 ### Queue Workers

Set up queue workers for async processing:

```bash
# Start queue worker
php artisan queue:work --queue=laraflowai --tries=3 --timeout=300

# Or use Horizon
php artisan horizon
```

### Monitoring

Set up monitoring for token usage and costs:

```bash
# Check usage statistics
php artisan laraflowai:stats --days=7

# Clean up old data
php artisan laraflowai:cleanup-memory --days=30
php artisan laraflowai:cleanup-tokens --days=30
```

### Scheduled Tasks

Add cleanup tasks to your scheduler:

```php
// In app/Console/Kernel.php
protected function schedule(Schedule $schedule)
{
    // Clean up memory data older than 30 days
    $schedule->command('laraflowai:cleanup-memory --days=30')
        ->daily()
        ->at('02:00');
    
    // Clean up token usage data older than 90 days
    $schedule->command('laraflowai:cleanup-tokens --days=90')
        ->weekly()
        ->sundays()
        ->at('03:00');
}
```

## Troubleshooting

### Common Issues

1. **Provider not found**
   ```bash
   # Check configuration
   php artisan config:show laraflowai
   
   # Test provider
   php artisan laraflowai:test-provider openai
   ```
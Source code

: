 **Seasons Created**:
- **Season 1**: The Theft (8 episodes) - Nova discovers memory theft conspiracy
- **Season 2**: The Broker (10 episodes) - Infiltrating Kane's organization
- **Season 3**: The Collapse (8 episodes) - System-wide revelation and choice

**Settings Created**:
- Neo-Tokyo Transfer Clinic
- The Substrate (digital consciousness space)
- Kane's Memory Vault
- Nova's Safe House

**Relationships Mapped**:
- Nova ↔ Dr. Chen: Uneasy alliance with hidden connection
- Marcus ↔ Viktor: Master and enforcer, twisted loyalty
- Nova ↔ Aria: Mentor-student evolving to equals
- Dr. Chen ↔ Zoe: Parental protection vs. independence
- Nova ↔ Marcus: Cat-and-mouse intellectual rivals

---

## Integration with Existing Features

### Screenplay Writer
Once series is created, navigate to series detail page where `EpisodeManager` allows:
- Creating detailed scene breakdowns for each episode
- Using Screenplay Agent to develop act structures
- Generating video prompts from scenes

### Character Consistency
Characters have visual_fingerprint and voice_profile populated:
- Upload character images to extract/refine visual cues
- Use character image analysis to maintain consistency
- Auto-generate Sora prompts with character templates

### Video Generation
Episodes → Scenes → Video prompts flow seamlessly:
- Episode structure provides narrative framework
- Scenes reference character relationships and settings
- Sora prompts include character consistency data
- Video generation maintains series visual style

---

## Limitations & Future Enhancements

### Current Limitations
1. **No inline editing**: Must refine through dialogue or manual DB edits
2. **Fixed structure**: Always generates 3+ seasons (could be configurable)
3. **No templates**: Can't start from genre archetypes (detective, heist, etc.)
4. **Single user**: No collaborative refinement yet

*Your task*
How many lines in the entries hold the word "laraflowai"? Only the number is wanted.

*Answer*
8